Regina was a tough cookie
She married young, to the skipper Karl-Johan Andersson, and the pair built a house on the east side of Fiskebäckskil in 1878.
The following year, when their son was just nine months old, Karl-Johan lost his life at sea.
As she couldn’t afford to keep the house they’d built, Regina was forced to sell up and borrow money for a new home, offering Karl-Johan’s pension as security. She moved into a new home with her son and elderly mother, who lived to be 96 years old. Another widow and her four children also moved in for a time.
Regina and Karl-Johan’s son, Karl, did odd jobs at Lyckes cannery and was eventually rewarded with a rowing boat for his efforts. He made himself a successful summer business ferrying tourists across the bay, but an innate handicap made him weaker and weaker with every season. Karl eventually passed away at just 23.
The now 50-year-old, and no doubt heart-broken, Regina had to step up once again. She carried on rowing her late son’s boat for 28 years, right up to her death in 1934, charging just 5 öre (a couple of pennies) per crossing.

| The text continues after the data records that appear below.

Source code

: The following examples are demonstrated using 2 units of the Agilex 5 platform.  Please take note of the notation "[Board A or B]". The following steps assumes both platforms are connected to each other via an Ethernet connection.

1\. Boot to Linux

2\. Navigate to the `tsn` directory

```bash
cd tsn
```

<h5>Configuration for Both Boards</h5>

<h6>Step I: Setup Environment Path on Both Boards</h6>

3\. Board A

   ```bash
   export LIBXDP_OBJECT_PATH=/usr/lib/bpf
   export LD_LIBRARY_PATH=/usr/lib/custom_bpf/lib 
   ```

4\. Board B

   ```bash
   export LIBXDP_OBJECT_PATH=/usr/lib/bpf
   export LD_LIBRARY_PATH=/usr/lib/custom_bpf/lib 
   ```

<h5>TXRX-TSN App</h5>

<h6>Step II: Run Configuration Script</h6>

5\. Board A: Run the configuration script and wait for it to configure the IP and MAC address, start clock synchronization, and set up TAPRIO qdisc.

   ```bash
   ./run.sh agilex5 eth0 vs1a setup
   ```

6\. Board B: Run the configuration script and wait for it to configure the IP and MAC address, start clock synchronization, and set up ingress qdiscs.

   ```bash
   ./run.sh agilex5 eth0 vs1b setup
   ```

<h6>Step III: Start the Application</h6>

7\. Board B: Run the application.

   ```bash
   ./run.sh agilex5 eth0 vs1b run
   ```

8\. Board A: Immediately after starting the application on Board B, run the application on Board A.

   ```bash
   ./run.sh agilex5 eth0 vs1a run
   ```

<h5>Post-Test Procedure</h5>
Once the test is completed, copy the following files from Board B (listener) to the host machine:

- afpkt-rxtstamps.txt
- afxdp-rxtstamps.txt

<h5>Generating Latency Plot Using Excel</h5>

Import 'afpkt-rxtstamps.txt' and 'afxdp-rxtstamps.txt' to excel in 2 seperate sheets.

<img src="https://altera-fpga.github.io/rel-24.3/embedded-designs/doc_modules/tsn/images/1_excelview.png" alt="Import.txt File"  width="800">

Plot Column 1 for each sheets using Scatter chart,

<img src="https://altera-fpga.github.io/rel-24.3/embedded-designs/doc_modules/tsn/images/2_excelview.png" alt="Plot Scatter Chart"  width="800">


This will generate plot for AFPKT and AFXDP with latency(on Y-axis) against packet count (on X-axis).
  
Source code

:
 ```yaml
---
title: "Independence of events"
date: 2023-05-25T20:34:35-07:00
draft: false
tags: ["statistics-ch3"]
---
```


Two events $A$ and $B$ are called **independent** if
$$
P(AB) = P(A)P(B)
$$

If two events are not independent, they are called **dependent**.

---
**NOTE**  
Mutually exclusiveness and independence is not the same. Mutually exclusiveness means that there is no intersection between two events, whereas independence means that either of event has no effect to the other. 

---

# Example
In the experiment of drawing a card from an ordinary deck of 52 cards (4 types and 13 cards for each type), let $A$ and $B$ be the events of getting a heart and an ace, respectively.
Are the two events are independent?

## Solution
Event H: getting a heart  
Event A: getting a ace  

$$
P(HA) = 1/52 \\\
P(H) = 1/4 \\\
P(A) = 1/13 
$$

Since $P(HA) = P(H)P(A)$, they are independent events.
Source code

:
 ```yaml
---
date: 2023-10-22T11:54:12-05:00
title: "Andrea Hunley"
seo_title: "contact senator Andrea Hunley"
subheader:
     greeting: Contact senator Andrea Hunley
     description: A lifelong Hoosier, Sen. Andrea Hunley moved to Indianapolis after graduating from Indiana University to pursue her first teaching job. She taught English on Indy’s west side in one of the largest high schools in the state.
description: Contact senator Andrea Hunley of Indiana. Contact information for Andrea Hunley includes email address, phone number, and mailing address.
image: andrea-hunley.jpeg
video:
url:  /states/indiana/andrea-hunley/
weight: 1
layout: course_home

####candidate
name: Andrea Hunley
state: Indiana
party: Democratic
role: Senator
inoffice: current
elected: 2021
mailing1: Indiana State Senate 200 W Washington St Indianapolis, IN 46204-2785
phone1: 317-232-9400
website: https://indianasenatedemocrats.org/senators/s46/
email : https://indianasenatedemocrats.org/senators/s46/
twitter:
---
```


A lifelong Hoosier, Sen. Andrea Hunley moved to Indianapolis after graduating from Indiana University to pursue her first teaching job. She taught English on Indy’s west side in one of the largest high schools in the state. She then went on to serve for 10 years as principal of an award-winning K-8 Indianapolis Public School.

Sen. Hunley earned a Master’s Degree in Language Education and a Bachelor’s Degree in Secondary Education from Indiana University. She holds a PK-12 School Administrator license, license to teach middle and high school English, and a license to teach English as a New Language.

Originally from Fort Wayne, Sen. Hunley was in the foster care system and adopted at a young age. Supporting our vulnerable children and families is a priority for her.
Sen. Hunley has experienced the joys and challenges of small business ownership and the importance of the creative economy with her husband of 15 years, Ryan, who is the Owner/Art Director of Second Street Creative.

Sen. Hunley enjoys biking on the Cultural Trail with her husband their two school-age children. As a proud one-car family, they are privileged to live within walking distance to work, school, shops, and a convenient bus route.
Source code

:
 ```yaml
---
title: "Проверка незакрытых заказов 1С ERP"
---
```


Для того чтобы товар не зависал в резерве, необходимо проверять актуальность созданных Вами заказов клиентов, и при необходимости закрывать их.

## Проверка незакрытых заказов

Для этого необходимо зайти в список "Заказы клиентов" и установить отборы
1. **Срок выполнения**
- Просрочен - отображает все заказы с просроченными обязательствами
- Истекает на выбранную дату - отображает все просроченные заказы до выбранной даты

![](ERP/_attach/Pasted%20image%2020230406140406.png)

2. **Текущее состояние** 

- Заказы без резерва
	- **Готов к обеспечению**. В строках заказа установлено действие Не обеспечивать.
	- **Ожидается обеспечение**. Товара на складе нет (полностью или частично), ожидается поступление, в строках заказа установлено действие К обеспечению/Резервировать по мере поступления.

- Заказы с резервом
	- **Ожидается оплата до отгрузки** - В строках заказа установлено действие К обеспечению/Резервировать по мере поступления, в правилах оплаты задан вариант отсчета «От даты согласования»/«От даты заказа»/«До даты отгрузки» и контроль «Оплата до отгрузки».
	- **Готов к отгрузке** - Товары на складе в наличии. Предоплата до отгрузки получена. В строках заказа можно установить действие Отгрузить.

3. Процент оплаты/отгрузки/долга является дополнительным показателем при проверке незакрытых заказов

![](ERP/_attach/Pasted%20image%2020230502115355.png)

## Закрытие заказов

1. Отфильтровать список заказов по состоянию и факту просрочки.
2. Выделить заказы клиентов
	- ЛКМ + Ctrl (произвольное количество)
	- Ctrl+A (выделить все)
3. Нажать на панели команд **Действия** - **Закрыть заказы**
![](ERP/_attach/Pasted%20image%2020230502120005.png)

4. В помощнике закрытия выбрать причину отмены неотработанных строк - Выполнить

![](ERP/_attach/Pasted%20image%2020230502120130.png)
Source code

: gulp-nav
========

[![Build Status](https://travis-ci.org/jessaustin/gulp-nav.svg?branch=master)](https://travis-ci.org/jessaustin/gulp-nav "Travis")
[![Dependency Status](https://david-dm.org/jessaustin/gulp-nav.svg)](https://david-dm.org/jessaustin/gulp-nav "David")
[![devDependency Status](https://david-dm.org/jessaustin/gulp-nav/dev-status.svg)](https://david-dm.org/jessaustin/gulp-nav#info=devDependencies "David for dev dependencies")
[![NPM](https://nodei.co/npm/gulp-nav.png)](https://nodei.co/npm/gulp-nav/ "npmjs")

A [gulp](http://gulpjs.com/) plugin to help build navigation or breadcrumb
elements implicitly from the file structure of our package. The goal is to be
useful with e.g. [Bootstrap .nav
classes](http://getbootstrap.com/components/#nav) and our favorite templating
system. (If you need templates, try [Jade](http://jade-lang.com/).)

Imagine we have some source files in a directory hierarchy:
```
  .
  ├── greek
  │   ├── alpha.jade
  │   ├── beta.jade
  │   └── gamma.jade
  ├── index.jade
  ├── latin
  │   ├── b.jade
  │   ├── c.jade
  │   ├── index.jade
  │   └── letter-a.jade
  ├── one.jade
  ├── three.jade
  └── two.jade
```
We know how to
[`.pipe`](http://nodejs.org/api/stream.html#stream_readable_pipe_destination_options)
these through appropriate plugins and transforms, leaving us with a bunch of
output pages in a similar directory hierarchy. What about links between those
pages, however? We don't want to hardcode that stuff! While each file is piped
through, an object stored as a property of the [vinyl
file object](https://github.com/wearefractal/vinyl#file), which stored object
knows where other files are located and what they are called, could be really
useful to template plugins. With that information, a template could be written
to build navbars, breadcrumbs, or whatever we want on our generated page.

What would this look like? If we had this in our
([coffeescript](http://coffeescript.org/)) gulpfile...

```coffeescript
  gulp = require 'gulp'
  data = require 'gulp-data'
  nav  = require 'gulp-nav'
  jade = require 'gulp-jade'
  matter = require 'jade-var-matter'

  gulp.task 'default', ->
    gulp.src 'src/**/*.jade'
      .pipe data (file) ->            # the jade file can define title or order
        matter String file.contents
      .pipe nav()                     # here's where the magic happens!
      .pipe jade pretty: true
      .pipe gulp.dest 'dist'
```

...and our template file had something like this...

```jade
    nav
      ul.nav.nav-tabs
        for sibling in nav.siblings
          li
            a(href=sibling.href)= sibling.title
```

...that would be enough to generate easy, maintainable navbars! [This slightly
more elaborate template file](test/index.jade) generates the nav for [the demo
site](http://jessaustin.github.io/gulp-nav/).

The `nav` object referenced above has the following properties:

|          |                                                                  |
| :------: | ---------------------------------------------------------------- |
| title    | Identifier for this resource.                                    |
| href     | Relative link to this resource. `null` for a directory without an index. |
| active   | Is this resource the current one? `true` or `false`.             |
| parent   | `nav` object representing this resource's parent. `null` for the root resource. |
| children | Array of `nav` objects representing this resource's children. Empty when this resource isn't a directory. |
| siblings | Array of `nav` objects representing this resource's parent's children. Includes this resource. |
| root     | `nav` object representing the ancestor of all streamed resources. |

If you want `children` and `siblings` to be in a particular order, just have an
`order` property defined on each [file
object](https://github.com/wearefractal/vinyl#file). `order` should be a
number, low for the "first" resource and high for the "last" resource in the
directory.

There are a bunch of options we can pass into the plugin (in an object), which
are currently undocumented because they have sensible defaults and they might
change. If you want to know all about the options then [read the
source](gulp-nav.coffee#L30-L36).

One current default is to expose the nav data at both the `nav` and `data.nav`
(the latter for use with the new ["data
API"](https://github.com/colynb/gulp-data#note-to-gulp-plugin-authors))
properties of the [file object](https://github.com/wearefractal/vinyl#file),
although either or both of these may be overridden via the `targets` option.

Rowing boats were used to ferry passengers across the bay at Fiskebäckskil until the 1960s – and they weren’t just for tourists on their way to restaurants. Schoolchildren, housewives and employees at Lyckes cannery all jumped on board too. E B Lycke, who ran the cannery, was so pleased with Regina’s service that he named one of his products – The Regina Herring – after her.